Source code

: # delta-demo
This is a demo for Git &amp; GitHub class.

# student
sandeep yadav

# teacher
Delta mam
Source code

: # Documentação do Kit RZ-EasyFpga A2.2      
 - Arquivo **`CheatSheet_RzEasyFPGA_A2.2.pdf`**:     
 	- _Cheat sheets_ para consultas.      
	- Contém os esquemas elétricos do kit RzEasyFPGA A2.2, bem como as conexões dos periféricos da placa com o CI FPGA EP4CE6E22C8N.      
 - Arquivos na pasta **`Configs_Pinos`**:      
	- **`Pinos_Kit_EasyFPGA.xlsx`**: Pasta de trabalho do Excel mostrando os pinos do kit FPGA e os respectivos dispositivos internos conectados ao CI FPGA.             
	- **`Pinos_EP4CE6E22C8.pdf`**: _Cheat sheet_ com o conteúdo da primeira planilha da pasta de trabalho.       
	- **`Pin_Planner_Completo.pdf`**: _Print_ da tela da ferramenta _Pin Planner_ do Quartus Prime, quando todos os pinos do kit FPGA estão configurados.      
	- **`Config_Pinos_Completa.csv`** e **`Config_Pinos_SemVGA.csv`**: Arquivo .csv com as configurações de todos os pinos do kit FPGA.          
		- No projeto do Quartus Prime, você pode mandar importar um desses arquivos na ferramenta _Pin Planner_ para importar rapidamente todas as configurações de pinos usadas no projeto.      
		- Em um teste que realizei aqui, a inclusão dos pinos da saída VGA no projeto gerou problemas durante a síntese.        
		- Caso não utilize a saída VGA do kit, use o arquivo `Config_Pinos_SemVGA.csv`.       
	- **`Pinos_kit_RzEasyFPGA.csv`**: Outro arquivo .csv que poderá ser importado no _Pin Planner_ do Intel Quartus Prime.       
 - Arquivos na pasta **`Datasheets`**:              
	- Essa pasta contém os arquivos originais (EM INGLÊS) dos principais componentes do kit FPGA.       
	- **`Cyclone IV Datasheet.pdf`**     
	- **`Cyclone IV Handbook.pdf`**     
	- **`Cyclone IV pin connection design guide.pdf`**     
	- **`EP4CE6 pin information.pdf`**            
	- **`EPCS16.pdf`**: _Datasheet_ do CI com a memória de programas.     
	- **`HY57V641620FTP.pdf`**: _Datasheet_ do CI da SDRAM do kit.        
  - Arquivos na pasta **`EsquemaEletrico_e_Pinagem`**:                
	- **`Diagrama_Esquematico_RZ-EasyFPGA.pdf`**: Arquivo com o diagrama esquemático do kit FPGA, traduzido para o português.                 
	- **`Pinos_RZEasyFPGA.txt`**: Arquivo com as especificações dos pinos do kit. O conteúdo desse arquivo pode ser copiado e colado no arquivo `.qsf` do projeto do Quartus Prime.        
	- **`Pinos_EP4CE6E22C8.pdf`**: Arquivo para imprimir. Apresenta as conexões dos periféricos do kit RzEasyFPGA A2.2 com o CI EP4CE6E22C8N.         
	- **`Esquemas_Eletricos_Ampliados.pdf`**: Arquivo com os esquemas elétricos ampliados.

» **WHAT TO WORK ON**
Wherever "esquemas" occurs in the entries above, copy the line it sits on.

» **SOLUTION TO THIS EXERCISE**
	- Contém os esquemas elétricos do kit RzEasyFPGA A2.2, bem como as conexões dos periféricos da placa com o CI FPGA EP4CE6E22C8N.      
	- **`Esquemas_Eletricos_Ampliados.pdf`**: Arquivo com os esquemas elétricos ampliados.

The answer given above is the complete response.